Dataset entries
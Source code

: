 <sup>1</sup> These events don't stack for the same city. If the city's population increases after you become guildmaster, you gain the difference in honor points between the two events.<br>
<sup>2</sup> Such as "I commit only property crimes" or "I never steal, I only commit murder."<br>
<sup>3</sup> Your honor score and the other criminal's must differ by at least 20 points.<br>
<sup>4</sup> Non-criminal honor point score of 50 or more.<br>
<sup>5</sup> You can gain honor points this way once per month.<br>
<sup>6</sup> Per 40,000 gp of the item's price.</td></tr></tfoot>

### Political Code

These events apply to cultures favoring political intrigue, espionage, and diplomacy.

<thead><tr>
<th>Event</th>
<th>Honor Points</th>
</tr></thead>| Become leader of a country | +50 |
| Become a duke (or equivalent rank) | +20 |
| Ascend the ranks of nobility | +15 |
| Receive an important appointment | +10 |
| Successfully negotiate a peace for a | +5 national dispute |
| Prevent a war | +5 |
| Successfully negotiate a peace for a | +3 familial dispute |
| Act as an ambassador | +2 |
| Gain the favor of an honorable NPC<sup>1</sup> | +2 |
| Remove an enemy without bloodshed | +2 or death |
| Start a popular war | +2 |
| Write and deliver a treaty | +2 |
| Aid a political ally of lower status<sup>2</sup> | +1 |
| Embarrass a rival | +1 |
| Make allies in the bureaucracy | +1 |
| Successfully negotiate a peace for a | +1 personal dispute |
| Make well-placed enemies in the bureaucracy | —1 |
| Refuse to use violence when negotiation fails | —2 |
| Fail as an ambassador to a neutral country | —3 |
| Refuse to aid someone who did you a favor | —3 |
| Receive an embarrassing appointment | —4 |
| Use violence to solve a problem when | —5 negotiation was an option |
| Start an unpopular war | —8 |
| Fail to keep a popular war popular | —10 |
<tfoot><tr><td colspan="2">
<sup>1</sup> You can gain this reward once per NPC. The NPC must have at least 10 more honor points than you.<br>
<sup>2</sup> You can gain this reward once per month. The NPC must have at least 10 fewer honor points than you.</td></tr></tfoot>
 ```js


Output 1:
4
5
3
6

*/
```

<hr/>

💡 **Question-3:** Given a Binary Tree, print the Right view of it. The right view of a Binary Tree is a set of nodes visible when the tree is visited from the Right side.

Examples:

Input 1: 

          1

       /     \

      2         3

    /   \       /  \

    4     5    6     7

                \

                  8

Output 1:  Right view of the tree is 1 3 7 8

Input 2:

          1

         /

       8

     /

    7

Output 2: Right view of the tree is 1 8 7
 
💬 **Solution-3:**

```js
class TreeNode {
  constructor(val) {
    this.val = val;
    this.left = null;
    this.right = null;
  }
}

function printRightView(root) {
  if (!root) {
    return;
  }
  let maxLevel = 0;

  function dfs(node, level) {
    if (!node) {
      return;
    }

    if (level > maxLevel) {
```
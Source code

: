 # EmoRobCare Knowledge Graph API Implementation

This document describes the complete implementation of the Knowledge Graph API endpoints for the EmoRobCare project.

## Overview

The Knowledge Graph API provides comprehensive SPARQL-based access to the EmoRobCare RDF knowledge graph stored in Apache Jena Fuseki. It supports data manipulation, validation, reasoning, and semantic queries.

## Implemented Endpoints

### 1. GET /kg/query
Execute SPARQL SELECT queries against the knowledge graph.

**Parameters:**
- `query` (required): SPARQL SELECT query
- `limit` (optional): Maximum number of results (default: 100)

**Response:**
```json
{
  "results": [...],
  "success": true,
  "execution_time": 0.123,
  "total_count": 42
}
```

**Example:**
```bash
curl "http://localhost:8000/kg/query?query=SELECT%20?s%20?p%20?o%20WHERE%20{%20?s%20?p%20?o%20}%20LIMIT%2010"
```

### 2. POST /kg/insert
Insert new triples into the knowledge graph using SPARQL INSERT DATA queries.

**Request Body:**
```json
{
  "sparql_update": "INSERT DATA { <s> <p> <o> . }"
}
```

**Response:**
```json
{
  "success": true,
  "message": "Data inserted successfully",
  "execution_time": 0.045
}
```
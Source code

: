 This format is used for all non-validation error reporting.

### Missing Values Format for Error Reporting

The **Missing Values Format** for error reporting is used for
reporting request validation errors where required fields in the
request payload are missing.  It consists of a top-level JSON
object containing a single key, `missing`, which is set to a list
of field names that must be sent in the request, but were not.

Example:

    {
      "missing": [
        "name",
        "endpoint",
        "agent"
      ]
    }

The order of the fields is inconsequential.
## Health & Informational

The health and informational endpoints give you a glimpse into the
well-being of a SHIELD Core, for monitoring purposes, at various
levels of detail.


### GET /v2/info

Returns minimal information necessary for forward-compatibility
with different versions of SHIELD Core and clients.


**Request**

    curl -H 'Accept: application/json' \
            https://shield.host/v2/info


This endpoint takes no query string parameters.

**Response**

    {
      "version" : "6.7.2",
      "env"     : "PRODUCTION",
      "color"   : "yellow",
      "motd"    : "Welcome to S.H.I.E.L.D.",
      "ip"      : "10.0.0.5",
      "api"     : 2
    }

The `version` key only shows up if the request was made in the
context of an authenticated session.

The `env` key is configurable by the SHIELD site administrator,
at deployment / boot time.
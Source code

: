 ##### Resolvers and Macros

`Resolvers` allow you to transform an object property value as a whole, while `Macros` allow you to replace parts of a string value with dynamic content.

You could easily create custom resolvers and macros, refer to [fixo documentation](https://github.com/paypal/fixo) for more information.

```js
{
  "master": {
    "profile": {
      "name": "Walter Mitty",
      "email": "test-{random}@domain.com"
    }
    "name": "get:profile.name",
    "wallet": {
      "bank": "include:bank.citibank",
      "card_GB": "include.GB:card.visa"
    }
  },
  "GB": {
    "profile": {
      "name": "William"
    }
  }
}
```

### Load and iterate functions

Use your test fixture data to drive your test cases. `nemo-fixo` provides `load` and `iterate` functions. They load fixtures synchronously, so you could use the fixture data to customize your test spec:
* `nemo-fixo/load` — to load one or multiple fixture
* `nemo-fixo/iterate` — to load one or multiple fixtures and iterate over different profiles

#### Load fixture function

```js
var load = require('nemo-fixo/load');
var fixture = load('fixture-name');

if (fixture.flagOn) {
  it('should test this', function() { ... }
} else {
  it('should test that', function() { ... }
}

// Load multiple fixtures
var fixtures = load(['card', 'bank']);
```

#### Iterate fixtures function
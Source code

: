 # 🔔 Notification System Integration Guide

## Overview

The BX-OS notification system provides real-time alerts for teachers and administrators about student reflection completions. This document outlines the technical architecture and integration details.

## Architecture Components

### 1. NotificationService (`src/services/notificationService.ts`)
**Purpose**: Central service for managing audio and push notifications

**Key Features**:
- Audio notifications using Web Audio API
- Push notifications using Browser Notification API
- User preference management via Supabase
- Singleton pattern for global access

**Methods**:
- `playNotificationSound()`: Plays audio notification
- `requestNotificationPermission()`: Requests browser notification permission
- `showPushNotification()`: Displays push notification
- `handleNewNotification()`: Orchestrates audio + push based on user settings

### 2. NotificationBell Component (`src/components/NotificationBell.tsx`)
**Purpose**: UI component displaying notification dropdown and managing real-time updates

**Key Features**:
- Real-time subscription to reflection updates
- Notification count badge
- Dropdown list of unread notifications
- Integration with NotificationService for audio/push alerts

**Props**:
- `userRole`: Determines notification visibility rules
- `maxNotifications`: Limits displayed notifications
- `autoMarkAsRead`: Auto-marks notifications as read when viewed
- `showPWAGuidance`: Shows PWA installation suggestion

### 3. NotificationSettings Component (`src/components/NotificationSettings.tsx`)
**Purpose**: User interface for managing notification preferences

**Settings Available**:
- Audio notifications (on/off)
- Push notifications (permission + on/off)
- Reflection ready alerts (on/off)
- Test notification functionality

Exercise instructions: The entries above must be repeated word for word.

Written answer:
Source code

: <sup>1</sup> These events don't stack for the same city. If the city's population increases after you become guildmaster, you gain the difference in honor points between the two events.<br>
<sup>2</sup> Such as "I commit only property crimes" or "I never steal, I only commit murder."<br>
<sup>3</sup> Your honor score and the other criminal's must differ by at least 20 points.<br>
<sup>4</sup> Non-criminal honor point score of 50 or more.<br>
<sup>5</sup> You can gain honor points this way once per month.<br>
<sup>6</sup> Per 40,000 gp of the item's price.</td></tr></tfoot>

### Political Code

These events apply to cultures favoring political intrigue, espionage, and diplomacy.

<thead><tr>
<th>Event</th>
<th>Honor Points</th>
</tr></thead>| Become leader of a country | +50 |
| Become a duke (or equivalent rank) | +20 |
| Ascend the ranks of nobility | +15 |
| Receive an important appointment | +10 |
| Successfully negotiate a peace for a | +5 national dispute |
| Prevent a war | +5 |
| Successfully negotiate a peace for a | +3 familial dispute |
| Act as an ambassador | +2 |
| Gain the favor of an honorable NPC<sup>1</sup> | +2 |
| Remove an enemy without bloodshed | +2 or death |
| Start a popular war | +2 |
| Write and deliver a treaty | +2 |
| Aid a political ally of lower status<sup>2</sup> | +1 |
| Embarrass a rival | +1 |
| Make allies in the bureaucracy | +1 |
| Successfully negotiate a peace for a | +1 personal dispute |
| Make well-placed enemies in the bureaucracy | —1 |
| Refuse to use violence when negotiation fails | —2 |
| Fail as an ambassador to a neutral country | —3 |
| Refuse to aid someone who did you a favor | —3 |
| Receive an embarrassing appointment | —4 |
| Use violence to solve a problem when | —5 negotiation was an option |
| Start an unpopular war | —8 |
| Fail to keep a popular war popular | —10 |
<tfoot><tr><td colspan="2">
<sup>1</sup> You can gain this reward once per NPC. The NPC must have at least 10 more honor points than you.<br>
<sup>2</sup> You can gain this reward once per month. The NPC must have at least 10 fewer honor points than you.</td></tr></tfoot>
 ```js


Output 1:
4
5
3
6

*/
```

<hr/>

💡 **Question-3:** Given a Binary Tree, print the Right view of it. The right view of a Binary Tree is a set of nodes visible when the tree is visited from the Right side.

Examples:

Input 1: 

          1

       /     \

      2         3

    /   \       /  \

    4     5    6     7

                \

                  8

Output 1:  Right view of the tree is 1 3 7 8

Input 2:

          1

         /

       8

     /

    7

Output 2: Right view of the tree is 1 8 7
 
💬 **Solution-3:**

```js
class TreeNode {
  constructor(val) {
    this.val = val;
    this.left = null;
    this.right = null;
  }
}

function printRightView(root) {
  if (!root) {
    return;
  }
  let maxLevel = 0;

  function dfs(node, level) {
    if (!node) {
      return;
    }

    if (level > maxLevel) {
```
Source code

: # EmoRobCare Knowledge Graph API Implementation

This document describes the complete implementation of the Knowledge Graph API endpoints for the EmoRobCare project.

## Overview

The Knowledge Graph API provides comprehensive SPARQL-based access to the EmoRobCare RDF knowledge graph stored in Apache Jena Fuseki. It supports data manipulation, validation, reasoning, and semantic queries.

## Implemented Endpoints

### 1. GET /kg/query
Execute SPARQL SELECT queries against the knowledge graph.

**Parameters:**
- `query` (required): SPARQL SELECT query
- `limit` (optional): Maximum number of results (default: 100)

**Response:**
```json
{
  "results": [...],
  "success": true,
  "execution_time": 0.123,
  "total_count": 42
}
```

**Example:**
```bash
curl "http://localhost:8000/kg/query?query=SELECT%20?s%20?p%20?o%20WHERE%20{%20?s%20?p%20?o%20}%20LIMIT%2010"
```

### 2. POST /kg/insert
Insert new triples into the knowledge graph using SPARQL INSERT DATA queries.

**Request Body:**
```json
{
  "sparql_update": "INSERT DATA { <s> <p> <o> . }"
}
```

**Response:**
```json
{
  "success": true,
  "message": "Data inserted successfully",
  "execution_time": 0.045
}
```
Source code

: This format is used for all non-validation error reporting.

### Missing Values Format for Error Reporting

The **Missing Values Format** for error reporting is used for
reporting request validation errors where required fields in the
request payload are missing.  It consists of a top-level JSON
object containing a single key, `missing`, which is set to a list
of field names that must be sent in the request, but were not.

Example:

    {
      "missing": [
        "name",
        "endpoint",
        "agent"
      ]
    }

The order of the fields is inconsequential.
## Health & Informational

The health and informational endpoints give you a glimpse into the
well-being of a SHIELD Core, for monitoring purposes, at various
levels of detail.


### GET /v2/info

Returns minimal information necessary for forward-compatibility
with different versions of SHIELD Core and clients.


**Request**

    curl -H 'Accept: application/json' \
            https://shield.host/v2/info


This endpoint takes no query string parameters.

**Response**

    {
      "version" : "6.7.2",
      "env"     : "PRODUCTION",
      "color"   : "yellow",
      "motd"    : "Welcome to S.H.I.E.L.D.",
      "ip"      : "10.0.0.5",
      "api"     : 2
    }

The `version` key only shows up if the request was made in the
context of an authenticated session.

The `env` key is configurable by the SHIELD site administrator,
at deployment / boot time.
Source code

: ##### Resolvers and Macros

`Resolvers` allow you to transform an object property value as a whole, while `Macros` allow you to replace parts of a string value with dynamic content.

You could easily create custom resolvers and macros, refer to [fixo documentation](https://github.com/paypal/fixo) for more information.

```js
{
  "master": {
    "profile": {
      "name": "Walter Mitty",
      "email": "test-{random}@domain.com"
    }
    "name": "get:profile.name",
    "wallet": {
      "bank": "include:bank.citibank",
      "card_GB": "include.GB:card.visa"
    }
  },
  "GB": {
    "profile": {
      "name": "William"
    }
  }
}
```

### Load and iterate functions

Use your test fixture data to drive your test cases. `nemo-fixo` provides `load` and `iterate` functions. They load fixtures synchronously, so you could use the fixture data to customize your test spec:
* `nemo-fixo/load` — to load one or multiple fixture
* `nemo-fixo/iterate` — to load one or multiple fixtures and iterate over different profiles

#### Load fixture function

```js
var load = require('nemo-fixo/load');
var fixture = load('fixture-name');

if (fixture.flagOn) {
  it('should test this', function() { ... }
} else {
  it('should test that', function() { ... }
}

// Load multiple fixtures
var fixtures = load(['card', 'bank']);
```

#### Iterate fixtures function
Source code

: # 🔔 Notification System Integration Guide

## Overview

The BX-OS notification system provides real-time alerts for teachers and administrators about student reflection completions. This document outlines the technical architecture and integration details.

## Architecture Components

### 1. NotificationService (`src/services/notificationService.ts`)
**Purpose**: Central service for managing audio and push notifications

**Key Features**:
- Audio notifications using Web Audio API
- Push notifications using Browser Notification API
- User preference management via Supabase
- Singleton pattern for global access

**Methods**:
- `playNotificationSound()`: Plays audio notification
- `requestNotificationPermission()`: Requests browser notification permission
- `showPushNotification()`: Displays push notification
- `handleNewNotification()`: Orchestrates audio + push based on user settings

### 2. NotificationBell Component (`src/components/NotificationBell.tsx`)
**Purpose**: UI component displaying notification dropdown and managing real-time updates

**Key Features**:
- Real-time subscription to reflection updates
- Notification count badge
- Dropdown list of unread notifications
- Integration with NotificationService for audio/push alerts

**Props**:
- `userRole`: Determines notification visibility rules
- `maxNotifications`: Limits displayed notifications
- `autoMarkAsRead`: Auto-marks notifications as read when viewed
- `showPWAGuidance`: Shows PWA installation suggestion

### 3. NotificationSettings Component (`src/components/NotificationSettings.tsx`)
**Purpose**: User interface for managing notification preferences

**Settings Available**:
- Audio notifications (on/off)
- Push notifications (permission + on/off)
- Reflection ready alerts (on/off)
- Test notification functionality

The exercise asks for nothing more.